One important note as you start your endeavor: remember that when you use free tools (OK, any tool), you need to validate what you see. Running off and accusing the network guys that they have an MP3 server plugged directly into the Internet is not a good thing to do without validating first. Also, it really is crucial that proper data classification be done before you start on your quest. Otherwise, what are you looking for? How do you know what to tackle first? Prioritization will only come after you know what is important.
Take the time, meet with the business owners and understand what they are doing before you make any further recommendations.
Once you have validated that there really is a problem, you will need to prioritize your plan of attack because you can't do everything at once.
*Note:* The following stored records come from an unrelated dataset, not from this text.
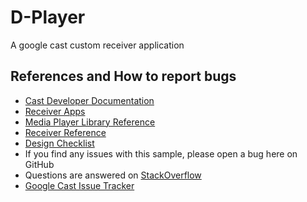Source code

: # D-Player
A google cast custom receiver application

## References and How to report bugs
* [Cast Developer Documentation](http://developers.google.com/cast/)
* [Receiver Apps](https://developers.google.com/cast/docs/receiver_apps)
* [Media Player Library Reference](http://developers.google.com/cast/docs/player)
* [Receiver Reference](https://developers.google.com/cast/docs/reference/receiver/)
* [Design Checklist](https://developers.google.com/cast/docs/design_checklist)
* If you find any issues with this sample, please open a bug here on GitHub
* Questions are answered on [StackOverflow](http://stackoverflow.com/questions/tagged/google-cast)
* [Google Cast Issue Tracker](https://code.google.com/p/google-cast-sdk/)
Take a look at your data classification policy and tackle the most sensitive data first. Make a project plan and share this with stakeholders so that everyone is on the same page.
The majority of your work entails relocating the data to a secure location. Some of the tasks will include ensuring that copies of confidential data are either deleted or moved to a more secure location where it can be protected. In addition, you need to make plans to educate the people who saved the information to the wrong place on how to properly store the data so the problem does not proliferate.
Once you have determined where that the data belongs, you need to ensure that only the people who should have access do have access. Time to review current permissions on the repositories, and the memberships of the groups that have these permissions. You need to ask the questions:
* Who owns the data?
* Have they reviewed who currently has access?
* Should this user or group have permission?
* What permissions should they have?
An in-depth review will help show if what is in place is adequate. Then test it, and continue to do so periodically. Making sure the controls really work on a continual basis is critical to ongoing assurance that it's protected.
Finding the nooks and crannies of your network from which data can leak isn't an easy task. You'll need some patience and determination to do it properly. You also probably won't uncover all the data that is available for mishandling. But, you can make an effort to clean up all of that random data that lies in wait to be improperly leaked.
Please also note these are just some suggestions about a creative and proactive approach to finding potential sources of data leakage on your network. There are many other ways to do this as well. Let me know what works for you.